Each line from the start of the listing below through the line containing "## 🎨 Prompt Engineering Features" should be reproduced exactly, with no others.

:::

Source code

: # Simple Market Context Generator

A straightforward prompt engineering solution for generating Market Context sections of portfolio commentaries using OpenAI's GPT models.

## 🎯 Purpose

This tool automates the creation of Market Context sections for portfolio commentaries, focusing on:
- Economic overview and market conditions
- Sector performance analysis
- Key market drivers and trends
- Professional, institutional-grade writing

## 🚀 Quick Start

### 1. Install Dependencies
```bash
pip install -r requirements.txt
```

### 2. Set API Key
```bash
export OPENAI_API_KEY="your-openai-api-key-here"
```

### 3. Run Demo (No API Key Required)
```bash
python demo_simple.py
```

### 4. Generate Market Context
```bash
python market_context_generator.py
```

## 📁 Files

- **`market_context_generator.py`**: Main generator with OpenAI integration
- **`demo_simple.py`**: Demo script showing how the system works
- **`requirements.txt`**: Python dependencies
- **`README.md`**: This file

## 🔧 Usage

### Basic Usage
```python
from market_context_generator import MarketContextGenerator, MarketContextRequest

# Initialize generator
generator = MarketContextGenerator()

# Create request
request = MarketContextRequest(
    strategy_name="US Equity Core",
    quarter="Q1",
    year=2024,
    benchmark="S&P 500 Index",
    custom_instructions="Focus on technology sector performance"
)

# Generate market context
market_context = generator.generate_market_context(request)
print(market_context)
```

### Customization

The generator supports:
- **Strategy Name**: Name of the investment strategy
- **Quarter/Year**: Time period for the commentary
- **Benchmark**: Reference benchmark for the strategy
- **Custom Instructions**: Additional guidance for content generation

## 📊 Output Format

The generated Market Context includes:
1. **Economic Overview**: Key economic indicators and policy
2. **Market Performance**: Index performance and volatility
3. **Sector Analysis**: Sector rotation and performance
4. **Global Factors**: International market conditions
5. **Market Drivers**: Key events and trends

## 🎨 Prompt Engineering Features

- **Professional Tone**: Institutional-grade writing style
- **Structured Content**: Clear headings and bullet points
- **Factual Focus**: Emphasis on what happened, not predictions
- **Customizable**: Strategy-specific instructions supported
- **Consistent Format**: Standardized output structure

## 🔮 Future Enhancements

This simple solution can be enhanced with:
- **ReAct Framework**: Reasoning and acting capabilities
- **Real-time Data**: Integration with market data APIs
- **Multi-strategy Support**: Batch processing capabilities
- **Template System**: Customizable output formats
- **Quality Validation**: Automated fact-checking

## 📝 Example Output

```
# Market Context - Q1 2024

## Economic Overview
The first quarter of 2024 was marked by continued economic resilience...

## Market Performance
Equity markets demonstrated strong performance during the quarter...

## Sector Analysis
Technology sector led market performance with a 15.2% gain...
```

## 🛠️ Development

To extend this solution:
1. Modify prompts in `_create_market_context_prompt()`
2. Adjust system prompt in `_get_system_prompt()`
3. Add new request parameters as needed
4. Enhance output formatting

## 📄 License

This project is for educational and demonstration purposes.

:::

◆ **EXERCISE RESPONSE**
Source code

: # Simple Market Context Generator

A straightforward prompt engineering solution for generating Market Context sections of portfolio commentaries using OpenAI's GPT models.

## 🎯 Purpose

This tool automates the creation of Market Context sections for portfolio commentaries, focusing on:
- Economic overview and market conditions
- Sector performance analysis
- Key market drivers and trends
- Professional, institutional-grade writing

## 🚀 Quick Start

### 1. Install Dependencies
```bash
pip install -r requirements.txt
```

### 2. Set API Key
```bash
export OPENAI_API_KEY="your-openai-api-key-here"
```

### 3. Run Demo (No API Key Required)
```bash
python demo_simple.py
```

### 4. Generate Market Context
```bash
python market_context_generator.py
```

## 📁 Files

- **`market_context_generator.py`**: Main generator with OpenAI integration
- **`demo_simple.py`**: Demo script showing how the system works
- **`requirements.txt`**: Python dependencies
- **`README.md`**: This file

## 🔧 Usage

### Basic Usage
```python
from market_context_generator import MarketContextGenerator, MarketContextRequest

# Initialize generator
generator = MarketContextGenerator()

# Create request
request = MarketContextRequest(
    strategy_name="US Equity Core",
    quarter="Q1",
    year=2024,
    benchmark="S&P 500 Index",
    custom_instructions="Focus on technology sector performance"
)

# Generate market context
market_context = generator.generate_market_context(request)
print(market_context)
```

### Customization

The generator supports:
- **Strategy Name**: Name of the investment strategy
- **Quarter/Year**: Time period for the commentary
- **Benchmark**: Reference benchmark for the strategy
- **Custom Instructions**: Additional guidance for content generation

## 📊 Output Format

The generated Market Context includes:
1. **Economic Overview**: Key economic indicators and policy
2. **Market Performance**: Index performance and volatility
3. **Sector Analysis**: Sector rotation and performance
4. **Global Factors**: International market conditions
5. **Market Drivers**: Key events and trends

## 🎨 Prompt Engineering Features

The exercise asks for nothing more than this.